In its prime, Wakmann played a pivotal role as a significant importer and distributor for numerous watch brands in the United States. The brand initially gained prominence through its exclusive contract with the US military, serving as the official supplier for cockpit clocks. This strategic alliance paved the way for collaborations with esteemed Swiss entities like Breitling, and at some point, Charles Gigandet, who chose to partner with Wakmann for the distribution of their watches in the United States.
The result is the watch offered today – the Wakmann Triple Calendar Chronograph featuring a reverse panda dial configuration. While it lingered in relative obscurity for several years, collectors have recently exhibited a renewed interest and enthusiasm for these watches, appreciating their size, design, and functionality. Importantly, these watches continue to offer excellent value simply because you get a lot of watch for the money!
In my mind, the Wakmann Triple Calendar Chronograph embodies all the desirable qualities of a classic vintage chronograph from the ‘70s.

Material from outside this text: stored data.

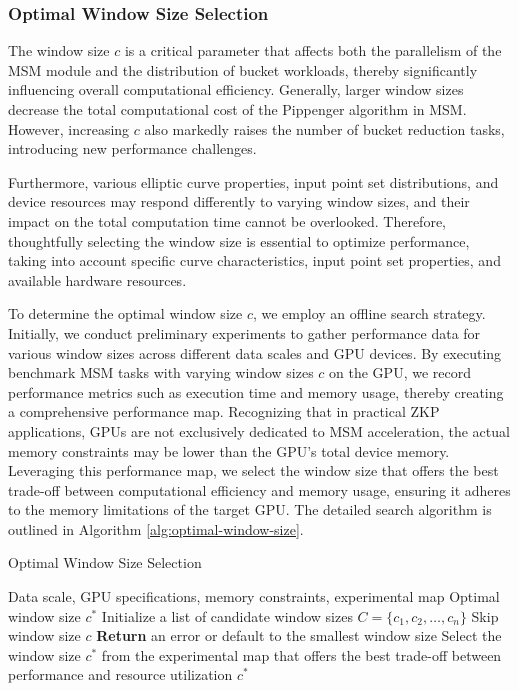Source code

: \documentclass[conference]{IEEEtran}
\begin{document}
\subsubsection{\textbf{Optimal Window Size Selection}}

The window size \( c \) is a critical parameter that affects both the parallelism of the MSM module and the distribution of bucket workloads, thereby significantly influencing overall computational efficiency. Generally, larger window sizes decrease the total computational cost of the Pippenger algorithm in MSM. However, increasing \( c \) also markedly raises the number of bucket reduction tasks, introducing new performance challenges.

Furthermore, various elliptic curve properties, input point set distributions, and device resources may respond differently to varying window sizes, and their impact on the total computation time cannot be overlooked. Therefore, thoughtfully selecting the window size is essential to optimize performance, taking into account specific curve characteristics, input point set properties, and available hardware resources.

To determine the optimal window size \( c \), we employ an offline search strategy. Initially, we conduct preliminary experiments to gather performance data for various window sizes across different data scales and GPU devices. By executing benchmark MSM tasks with varying window sizes \( c \) on the GPU, we record performance metrics such as execution time and memory usage, thereby creating a comprehensive performance map. Recognizing that in practical ZKP applications, GPUs are not exclusively dedicated to MSM acceleration, the actual memory constraints may be lower than the GPU's total device memory. Leveraging this performance map, we select the window size that offers the best trade-off between computational efficiency and memory usage, ensuring it adheres to the memory limitations of the target GPU. The detailed search algorithm is outlined in Algorithm \ref{alg:optimal-window-size}.
\begin{algorithm}
    \caption{Optimal Window Size Selection}
    \label{alg:optimal-window-size}
    \begin{algorithmic}[1]
    \REQUIRE Data scale, GPU specifications, memory constraints, experimental map
    \ENSURE Optimal window size \( c^* \)
    \STATE Initialize a list of candidate window sizes \( C = \{c_1, c_2, \ldots, c_n\} \)
            \STATE Skip window size \( c \)
        \ENDIF
    \ENDFOR
        \STATE \textbf{Return} an error or default to the smallest window size
    \ELSE
        \STATE Select the window size \( c^* \) from the experimental map that offers the best trade-off between performance and resource utilization
    \ENDIF
    \RETURN \( c^* \)
    \end{algorithmic}
\end{algorithm}
\end{document}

Its 37mm size adheres well to vintage standards, striking a balance between presence and overall wearability on the wrist. It has a beautifully striking reverse panda dial with a white outer track, a triple calendar function adjustable via pushers on the left side of the watch, and a chronograph function to top things off. Notably, this specific example has a captivating yellow patina on the lume that works so well with the black and white design.
Beating inside this Wakmann is a Valjoux Cal. 723 movement, a variant of the most famous vintage high-quality, column wheel, chronograph movement.
For avid enthusiasts and collectors of vintage chronographs, this is unquestionably a timepiece you surely wouldn't want to overlook.